TASK REQUIREMENTS:
The required lines are those that contain "때문입니다"; pull them out of the data and copy them.

MATERIAL FOR THIS TASK:
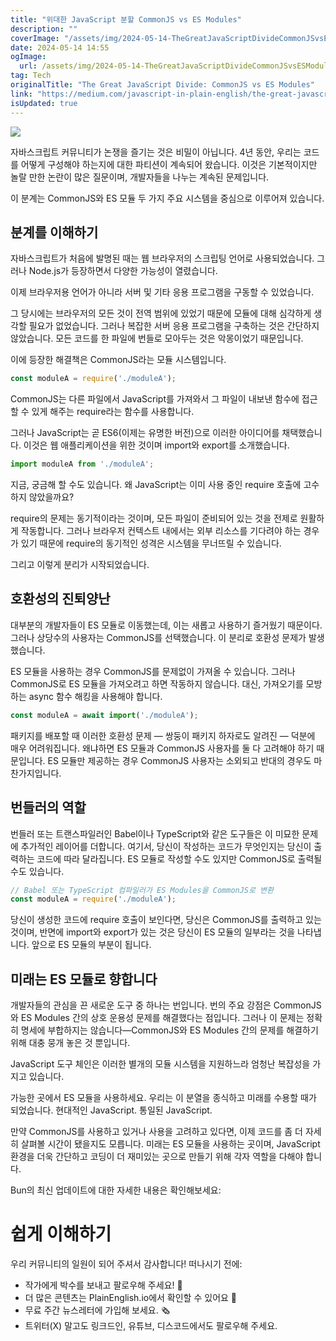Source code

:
 ```yaml
---
title: "위대한 JavaScript 분할 CommonJS vs ES Modules"
description: ""
coverImage: "/assets/img/2024-05-14-TheGreatJavaScriptDivideCommonJSvsESModules_0.png"
date: 2024-05-14 14:55
ogImage: 
  url: /assets/img/2024-05-14-TheGreatJavaScriptDivideCommonJSvsESModules_0.png
tag: Tech
originalTitle: "The Great JavaScript Divide: CommonJS vs ES Modules"
link: "https://medium.com/javascript-in-plain-english/the-great-javascript-divide-commonjs-vs-es-modules-6a6e0aa91286"
isUpdated: true
---
```





<img src="/assets/img/2024-05-14-TheGreatJavaScriptDivideCommonJSvsESModules_0.png" />

자바스크립트 커뮤니티가 논쟁을 즐기는 것은 비밀이 아닙니다. 4년 동안, 우리는 코드를 어떻게 구성해야 하는지에 대한 파티션이 계속되어 왔습니다. 이것은 기본적이지만 놀랄 만한 논란이 많은 질문이며, 개발자들을 나누는 계속된 문제입니다.

이 분계는 CommonJS와 ES 모듈 두 가지 주요 시스템을 중심으로 이루어져 있습니다.

## 분계를 이해하기



자바스크립트가 처음에 발명된 때는 웹 브라우저의 스크립팅 언어로 사용되었습니다. 그러나 Node.js가 등장하면서 다양한 가능성이 열렸습니다.

이제 브라우저용 언어가 아니라 서버 및 기타 응용 프로그램을 구동할 수 있었습니다.

그 당시에는 브라우저의 모든 것이 전역 범위에 있었기 때문에 모듈에 대해 심각하게 생각할 필요가 없었습니다. 그러나 복잡한 서버 응용 프로그램을 구축하는 것은 간단하지 않았습니다. 모든 코드를 한 파일에 번들로 모아두는 것은 악몽이었기 때문입니다.

이에 등장한 해결책은 CommonJS라는 모듈 시스템입니다.



```js
const moduleA = require('./moduleA');
```

CommonJS는 다른 파일에서 JavaScript를 가져와서 그 파일이 내보낸 함수에 접근할 수 있게 해주는 require라는 함수를 사용합니다.

그러나 JavaScript는 곧 ES6(이제는 유명한 버전)으로 이러한 아이디어를 채택했습니다. 이것은 웹 애플리케이션을 위한 것이며 import와 export를 소개했습니다.

```js
import moduleA from './moduleA';
```



지금, 궁금해 할 수도 있습니다. 왜 JavaScript는 이미 사용 중인 require 호출에 고수하지 않았을까요?

require의 문제는 동기적이라는 것이며, 모든 파일이 준비되어 있는 것을 전제로 원활하게 작동합니다. 그러나 브라우저 컨텍스트 내에서는 외부 리소스를 기다려야 하는 경우가 있기 때문에 require의 동기적인 성격은 시스템을 무너뜨릴 수 있습니다.

그리고 이렇게 분리가 시작되었습니다.

## 호환성의 진퇴양난



대부분의 개발자들이 ES 모듈로 이동했는데, 이는 새롭고 사용하기 즐거웠기 때문이다. 그러나 상당수의 사용자는 CommonJS를 선택했습니다. 이 분리로 호환성 문제가 발생했습니다.

ES 모듈을 사용하는 경우 CommonJS를 문제없이 가져올 수 있습니다. 그러나 CommonJS로 ES 모듈을 가져오려고 하면 작동하지 않습니다. 대신, 가져오기를 모방하는 async 함수 해킹을 사용해야 합니다.

```js
const moduleA = await import('./moduleA');
```

패키지를 배포할 때 이러한 호환성 문제 — 쌍둥이 패키지 하자로도 알려진 — 덕분에 매우 어려워집니다. 왜냐하면 ES 모듈과 CommonJS 사용자를 둘 다 고려해야 하기 때문입니다. ES 모듈만 제공하는 경우 CommonJS 사용자는 소외되고 반대의 경우도 마찬가지입니다.



## 번들러의 역할

번들러 또는 트랜스파일러인 Babel이나 TypeScript와 같은 도구들은 이 미묘한 문제에 추가적인 레이어를 더합니다. 여기서, 당신이 작성하는 코드가 무엇인지는 당신이 출력하는 코드에 따라 달라집니다. ES 모듈로 작성할 수도 있지만 CommonJS로 출력될 수도 있습니다.

```js
// Babel 또는 TypeScript 컴파일러가 ES Modules을 CommonJS로 변환
const moduleA = require('./moduleA');
```

당신이 생성한 코드에 require 호출이 보인다면, 당신은 CommonJS를 출력하고 있는 것이며, 반면에 import와 export가 있는 것은 당신이 ES 모듈의 일부라는 것을 나타냅니다. 앞으로 ES 모듈의 부분이 됩니다.



## 미래는 ES 모듈로 향합니다

개발자들의 관심을 끈 새로운 도구 중 하나는 번입니다. 번의 주요 강점은 CommonJS와 ES Modules 간의 상호 운용성 문제를 해결했다는 점입니다. 그러나 이 문제는 정확히 명세에 부합하지는 않습니다—CommonJS와 ES Modules 간의 문제를 해결하기 위해 대충 뭉개 놓은 것 뿐입니다.

JavaScript 도구 체인은 이러한 별개의 모듈 시스템을 지원하느라 엄청난 복잡성을 가지고 있습니다.

가능한 곳에서 ES 모듈을 사용하세요. 우리는 이 분열을 종식하고 미래를 수용할 때가 되었습니다. 현대적인 JavaScript. 통일된 JavaScript.



만약 CommonJS를 사용하고 있거나 사용을 고려하고 있다면, 이제 코드를 좀 더 자세히 살펴볼 시간이 됐을지도 모릅니다. 미래는 ES 모듈을 사용하는 곳이며, JavaScript 환경을 더욱 간단하고 코딩이 더 재미있는 곳으로 만들기 위해 각자 역할을 다해야 합니다.

Bun의 최신 업데이트에 대한 자세한 내용은 확인해보세요:

# 쉽게 이해하기

우리 커뮤니티의 일원이 되어 주셔서 감사합니다! 떠나시기 전에:



- 작가에게 박수를 보내고 팔로우해 주세요! 👏
- 더 많은 콘텐츠는 PlainEnglish.io에서 확인할 수 있어요 🚀
- 무료 주간 뉴스레터에 가입해 보세요. 🗞️
- 트위터(X) 말고도 링크드인, 유튜브, 디스코드에서도 팔로우해 주세요.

WRITTEN SOLUTION:
그 당시에는 브라우저의 모든 것이 전역 범위에 있었기 때문에 모듈에 대해 심각하게 생각할 필요가 없었습니다. 그러나 복잡한 서버 응용 프로그램을 구축하는 것은 간단하지 않았습니다. 모든 코드를 한 파일에 번들로 모아두는 것은 악몽이었기 때문입니다.
패키지를 배포할 때 이러한 호환성 문제 — 쌍둥이 패키지 하자로도 알려진 — 덕분에 매우 어려워집니다. 왜냐하면 ES 모듈과 CommonJS 사용자를 둘 다 고려해야 하기 때문입니다. ES 모듈만 제공하는 경우 CommonJS 사용자는 소외되고 반대의 경우도 마찬가지입니다.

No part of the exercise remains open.